Just under half of the field, 18 runners, finished the race, though many of these finished a long way behind the leaders and strolled over the line at the end. Across The Bay will go down as one horse who was unlucky in the race, almost carried out at one point, but he did manage to finish the race and came home in 14th place.
Stewards Inquiry Into The Race Start
Getting 40 horses lined up and off in a safe manner is not easy, but that is the job of the starters, and many were unhappy with the start of this race. The 4:15 pm off time was not hit, with a false start, but runners were sent away at the second attempt.
However, a stewards inquiry was held after the race into the start, with an incident involving assistant starter Simon McNeill where he was knocked over. Jockeys initially agreed to the inquiry, but after the first inquiry, refused to take part in another, stating via the professional jockey’s association their displeasure at the way in which the inquiry and whole fiasco was handled, firmly believing jockeys should not be punished as a result.
World Horse Welfare Pleased With Race Modifications
Modifications were made to the race this year, with additional rules and regulations put in place for riders in the race, based on how their horse is coping. Overall, the World Horse Welfare were happy with the changes that have been made, although one rider was banned due to the new regulations.
Jack Doyle was issued a 12-day ban after failing to pull up his horse when it was judged that the horse was too tired to continue. His mount, Wayward Prince, fell at the third last, and it was judged that he should have been pulled up before.
AP McCoy Equals National Record
When finishing third on Double Seven, AP McCoy equalled the record for the number of Grand National races ridden in by a jockey at 19. McCoy equalled the record held by Tom Oliver, who had been in sole charge of the record for 155 years before this, for taking part in 19 Nationals.

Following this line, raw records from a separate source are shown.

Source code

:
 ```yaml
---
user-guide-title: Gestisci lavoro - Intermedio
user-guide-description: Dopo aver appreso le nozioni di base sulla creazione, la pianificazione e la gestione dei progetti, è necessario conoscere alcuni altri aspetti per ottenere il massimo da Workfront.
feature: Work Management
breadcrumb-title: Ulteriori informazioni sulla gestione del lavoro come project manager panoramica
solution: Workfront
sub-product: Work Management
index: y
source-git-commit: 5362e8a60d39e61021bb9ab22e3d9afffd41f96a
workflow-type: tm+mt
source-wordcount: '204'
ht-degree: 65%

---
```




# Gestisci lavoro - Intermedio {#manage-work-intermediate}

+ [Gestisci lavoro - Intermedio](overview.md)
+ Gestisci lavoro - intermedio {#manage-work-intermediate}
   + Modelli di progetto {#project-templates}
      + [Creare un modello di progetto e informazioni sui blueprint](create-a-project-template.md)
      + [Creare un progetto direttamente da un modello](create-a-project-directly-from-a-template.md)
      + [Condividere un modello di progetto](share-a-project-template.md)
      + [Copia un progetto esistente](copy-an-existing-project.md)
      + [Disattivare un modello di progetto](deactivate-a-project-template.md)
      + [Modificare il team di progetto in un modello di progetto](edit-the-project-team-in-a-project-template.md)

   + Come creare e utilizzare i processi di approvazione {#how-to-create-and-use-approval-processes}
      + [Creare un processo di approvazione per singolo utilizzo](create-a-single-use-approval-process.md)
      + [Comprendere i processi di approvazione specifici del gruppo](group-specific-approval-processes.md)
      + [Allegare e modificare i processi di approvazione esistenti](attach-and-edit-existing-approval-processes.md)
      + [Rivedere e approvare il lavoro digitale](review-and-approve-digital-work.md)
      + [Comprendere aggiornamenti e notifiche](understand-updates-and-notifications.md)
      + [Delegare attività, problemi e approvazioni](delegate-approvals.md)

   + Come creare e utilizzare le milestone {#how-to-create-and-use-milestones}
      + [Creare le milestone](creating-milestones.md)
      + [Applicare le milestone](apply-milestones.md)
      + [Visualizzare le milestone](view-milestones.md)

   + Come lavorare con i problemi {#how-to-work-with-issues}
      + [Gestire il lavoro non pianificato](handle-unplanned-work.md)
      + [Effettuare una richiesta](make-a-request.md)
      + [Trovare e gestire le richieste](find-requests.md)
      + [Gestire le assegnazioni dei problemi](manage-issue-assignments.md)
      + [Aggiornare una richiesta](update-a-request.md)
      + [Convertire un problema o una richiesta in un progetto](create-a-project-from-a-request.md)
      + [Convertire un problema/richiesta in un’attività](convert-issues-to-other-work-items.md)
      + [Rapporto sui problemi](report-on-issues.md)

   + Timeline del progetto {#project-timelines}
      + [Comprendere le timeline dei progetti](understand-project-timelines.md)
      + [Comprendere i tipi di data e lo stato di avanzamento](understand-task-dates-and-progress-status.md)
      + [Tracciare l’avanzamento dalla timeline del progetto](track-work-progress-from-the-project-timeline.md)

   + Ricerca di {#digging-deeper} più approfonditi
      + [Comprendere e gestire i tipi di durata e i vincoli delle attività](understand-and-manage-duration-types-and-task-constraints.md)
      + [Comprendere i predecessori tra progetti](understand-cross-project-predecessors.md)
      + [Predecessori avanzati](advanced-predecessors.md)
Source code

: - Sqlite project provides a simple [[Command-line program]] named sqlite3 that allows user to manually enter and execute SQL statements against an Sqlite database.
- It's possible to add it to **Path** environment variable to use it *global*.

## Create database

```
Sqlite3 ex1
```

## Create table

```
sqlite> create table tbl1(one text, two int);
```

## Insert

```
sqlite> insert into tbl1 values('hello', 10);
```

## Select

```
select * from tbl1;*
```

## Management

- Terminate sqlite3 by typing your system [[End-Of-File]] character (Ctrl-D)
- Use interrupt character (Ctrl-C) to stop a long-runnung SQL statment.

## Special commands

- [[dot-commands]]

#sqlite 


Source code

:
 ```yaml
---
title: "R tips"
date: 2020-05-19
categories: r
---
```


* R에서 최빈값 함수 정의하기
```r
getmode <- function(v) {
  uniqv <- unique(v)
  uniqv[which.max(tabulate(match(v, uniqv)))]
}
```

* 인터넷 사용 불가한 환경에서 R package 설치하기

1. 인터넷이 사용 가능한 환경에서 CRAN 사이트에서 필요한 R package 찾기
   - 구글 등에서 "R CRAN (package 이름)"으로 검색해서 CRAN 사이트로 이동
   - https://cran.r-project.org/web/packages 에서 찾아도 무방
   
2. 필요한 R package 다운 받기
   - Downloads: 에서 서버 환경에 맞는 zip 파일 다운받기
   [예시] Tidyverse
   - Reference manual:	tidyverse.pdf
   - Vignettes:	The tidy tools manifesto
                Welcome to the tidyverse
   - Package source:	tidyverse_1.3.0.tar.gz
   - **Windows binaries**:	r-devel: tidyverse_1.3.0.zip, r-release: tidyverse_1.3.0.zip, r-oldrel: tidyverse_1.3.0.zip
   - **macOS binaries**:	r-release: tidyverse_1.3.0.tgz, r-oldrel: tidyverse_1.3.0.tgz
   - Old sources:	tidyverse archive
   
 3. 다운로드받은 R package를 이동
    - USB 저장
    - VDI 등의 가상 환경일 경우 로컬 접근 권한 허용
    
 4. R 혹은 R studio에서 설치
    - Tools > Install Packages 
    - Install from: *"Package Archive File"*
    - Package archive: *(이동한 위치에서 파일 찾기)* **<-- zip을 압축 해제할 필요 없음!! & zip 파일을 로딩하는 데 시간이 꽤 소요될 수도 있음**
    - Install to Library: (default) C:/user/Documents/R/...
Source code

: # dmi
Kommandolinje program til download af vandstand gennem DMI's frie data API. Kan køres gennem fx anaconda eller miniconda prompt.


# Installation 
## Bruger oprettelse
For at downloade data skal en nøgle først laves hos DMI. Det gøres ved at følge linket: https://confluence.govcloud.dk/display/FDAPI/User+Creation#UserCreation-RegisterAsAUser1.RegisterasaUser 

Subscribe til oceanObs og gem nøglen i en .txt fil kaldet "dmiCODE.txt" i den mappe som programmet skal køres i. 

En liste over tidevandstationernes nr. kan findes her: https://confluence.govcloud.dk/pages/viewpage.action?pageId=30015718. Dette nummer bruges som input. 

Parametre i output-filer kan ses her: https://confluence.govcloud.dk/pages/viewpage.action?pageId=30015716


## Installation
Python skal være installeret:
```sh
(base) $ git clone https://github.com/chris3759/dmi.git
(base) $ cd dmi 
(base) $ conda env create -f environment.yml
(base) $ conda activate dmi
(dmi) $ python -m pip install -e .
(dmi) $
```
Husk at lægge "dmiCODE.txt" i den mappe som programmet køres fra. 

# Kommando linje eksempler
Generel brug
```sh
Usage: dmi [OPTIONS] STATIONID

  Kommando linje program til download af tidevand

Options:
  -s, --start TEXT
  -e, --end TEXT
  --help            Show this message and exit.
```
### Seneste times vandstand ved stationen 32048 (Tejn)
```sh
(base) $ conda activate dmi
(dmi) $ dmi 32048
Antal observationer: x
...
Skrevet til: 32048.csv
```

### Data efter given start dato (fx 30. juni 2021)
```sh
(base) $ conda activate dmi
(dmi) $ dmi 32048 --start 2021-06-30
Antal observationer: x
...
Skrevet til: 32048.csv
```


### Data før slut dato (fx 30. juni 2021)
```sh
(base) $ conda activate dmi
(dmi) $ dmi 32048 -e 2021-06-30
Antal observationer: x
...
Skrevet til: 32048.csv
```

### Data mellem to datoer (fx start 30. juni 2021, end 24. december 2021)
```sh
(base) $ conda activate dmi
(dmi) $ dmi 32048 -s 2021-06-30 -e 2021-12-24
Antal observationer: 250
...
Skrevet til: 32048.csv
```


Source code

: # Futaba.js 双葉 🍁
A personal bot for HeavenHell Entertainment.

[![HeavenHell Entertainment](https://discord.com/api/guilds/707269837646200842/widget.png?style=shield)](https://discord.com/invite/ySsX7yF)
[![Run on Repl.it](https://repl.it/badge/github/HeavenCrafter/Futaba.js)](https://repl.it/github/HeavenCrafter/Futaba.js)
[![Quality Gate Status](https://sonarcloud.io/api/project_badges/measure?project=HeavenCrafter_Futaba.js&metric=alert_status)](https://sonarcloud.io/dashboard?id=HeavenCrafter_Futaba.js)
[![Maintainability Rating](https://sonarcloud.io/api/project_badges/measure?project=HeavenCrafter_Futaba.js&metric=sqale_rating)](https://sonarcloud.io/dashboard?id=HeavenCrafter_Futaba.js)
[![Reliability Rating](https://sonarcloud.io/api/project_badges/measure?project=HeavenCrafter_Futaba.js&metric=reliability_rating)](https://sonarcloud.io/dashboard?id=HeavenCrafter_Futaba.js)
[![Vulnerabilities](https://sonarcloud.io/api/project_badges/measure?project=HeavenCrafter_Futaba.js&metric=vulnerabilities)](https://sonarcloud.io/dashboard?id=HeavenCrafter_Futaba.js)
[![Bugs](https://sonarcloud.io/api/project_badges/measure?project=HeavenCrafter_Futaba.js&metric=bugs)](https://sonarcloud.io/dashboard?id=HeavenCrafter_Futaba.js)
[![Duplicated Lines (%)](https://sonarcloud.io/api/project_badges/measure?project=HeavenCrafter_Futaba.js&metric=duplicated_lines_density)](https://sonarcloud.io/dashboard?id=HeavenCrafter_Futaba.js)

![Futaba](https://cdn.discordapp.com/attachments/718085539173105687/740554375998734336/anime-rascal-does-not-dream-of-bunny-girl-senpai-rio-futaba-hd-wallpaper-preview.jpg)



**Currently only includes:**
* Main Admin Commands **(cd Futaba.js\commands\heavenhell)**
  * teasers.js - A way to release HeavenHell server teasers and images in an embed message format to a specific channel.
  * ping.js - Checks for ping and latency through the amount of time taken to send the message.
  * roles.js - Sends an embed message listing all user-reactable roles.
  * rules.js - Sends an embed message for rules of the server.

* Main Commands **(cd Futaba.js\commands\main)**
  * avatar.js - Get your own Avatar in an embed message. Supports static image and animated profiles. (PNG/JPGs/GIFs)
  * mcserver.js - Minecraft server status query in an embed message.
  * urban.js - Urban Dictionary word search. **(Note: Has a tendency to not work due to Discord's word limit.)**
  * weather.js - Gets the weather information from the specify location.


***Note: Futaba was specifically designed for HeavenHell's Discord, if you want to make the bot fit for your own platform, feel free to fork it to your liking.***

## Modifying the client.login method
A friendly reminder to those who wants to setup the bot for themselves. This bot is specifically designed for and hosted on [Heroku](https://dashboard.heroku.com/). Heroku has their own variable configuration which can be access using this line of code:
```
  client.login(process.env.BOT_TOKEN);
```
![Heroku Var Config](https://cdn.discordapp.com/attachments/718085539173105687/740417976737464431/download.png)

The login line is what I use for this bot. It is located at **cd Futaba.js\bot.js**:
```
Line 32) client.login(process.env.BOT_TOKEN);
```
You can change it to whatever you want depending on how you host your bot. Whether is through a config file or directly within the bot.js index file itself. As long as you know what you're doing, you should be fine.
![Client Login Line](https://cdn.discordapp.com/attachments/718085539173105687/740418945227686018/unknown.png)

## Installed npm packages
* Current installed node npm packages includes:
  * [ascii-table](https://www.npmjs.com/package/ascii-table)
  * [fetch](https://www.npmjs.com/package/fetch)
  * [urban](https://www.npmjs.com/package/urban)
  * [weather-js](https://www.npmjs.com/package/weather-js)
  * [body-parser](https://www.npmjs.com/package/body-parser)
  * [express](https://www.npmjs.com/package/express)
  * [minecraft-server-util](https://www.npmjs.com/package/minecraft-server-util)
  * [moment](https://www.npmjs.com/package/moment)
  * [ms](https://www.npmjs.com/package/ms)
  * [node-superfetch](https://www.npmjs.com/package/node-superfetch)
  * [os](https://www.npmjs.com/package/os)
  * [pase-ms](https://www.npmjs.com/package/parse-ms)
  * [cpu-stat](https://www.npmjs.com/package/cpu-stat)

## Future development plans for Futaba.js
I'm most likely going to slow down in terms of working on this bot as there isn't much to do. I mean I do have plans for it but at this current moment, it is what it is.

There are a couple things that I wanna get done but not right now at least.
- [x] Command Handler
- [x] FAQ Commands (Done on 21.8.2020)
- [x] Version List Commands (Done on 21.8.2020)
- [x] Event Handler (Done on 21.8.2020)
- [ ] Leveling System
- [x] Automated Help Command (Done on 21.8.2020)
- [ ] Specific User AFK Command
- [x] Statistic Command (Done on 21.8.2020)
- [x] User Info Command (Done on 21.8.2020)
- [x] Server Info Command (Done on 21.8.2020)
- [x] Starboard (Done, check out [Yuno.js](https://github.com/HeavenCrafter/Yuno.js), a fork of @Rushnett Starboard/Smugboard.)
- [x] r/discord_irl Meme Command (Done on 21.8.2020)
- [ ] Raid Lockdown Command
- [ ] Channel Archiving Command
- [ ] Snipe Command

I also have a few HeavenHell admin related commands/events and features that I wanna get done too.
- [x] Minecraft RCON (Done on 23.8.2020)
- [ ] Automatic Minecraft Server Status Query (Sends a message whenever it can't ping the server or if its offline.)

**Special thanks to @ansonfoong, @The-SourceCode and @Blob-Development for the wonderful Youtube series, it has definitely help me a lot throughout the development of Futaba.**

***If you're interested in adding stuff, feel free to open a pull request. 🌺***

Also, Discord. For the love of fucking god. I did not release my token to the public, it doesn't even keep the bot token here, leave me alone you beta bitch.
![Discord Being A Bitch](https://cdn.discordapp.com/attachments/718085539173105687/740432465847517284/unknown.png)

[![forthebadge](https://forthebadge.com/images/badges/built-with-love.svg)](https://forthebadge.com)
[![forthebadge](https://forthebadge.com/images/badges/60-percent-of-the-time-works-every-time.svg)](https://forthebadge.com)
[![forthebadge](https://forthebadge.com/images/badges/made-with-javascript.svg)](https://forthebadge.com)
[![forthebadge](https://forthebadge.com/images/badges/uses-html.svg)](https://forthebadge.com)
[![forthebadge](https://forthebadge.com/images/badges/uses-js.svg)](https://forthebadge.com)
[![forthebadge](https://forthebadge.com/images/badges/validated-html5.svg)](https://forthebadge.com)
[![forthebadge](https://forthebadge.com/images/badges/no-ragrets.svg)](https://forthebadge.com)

McCoy would go on to further his Grand National record, and solely take it from Oliver.
Moments Of Note
- Crabbie’s Ginger Beer sponsored the race for the first time.
- AP McCoy equalled the record for Grand National rides with 19.
- New safety requirements were added to the race instructions for jockeys.
- A false start led to an inquiry into starting procedures of the race, with the start of this race being condemned by jockeys taking part.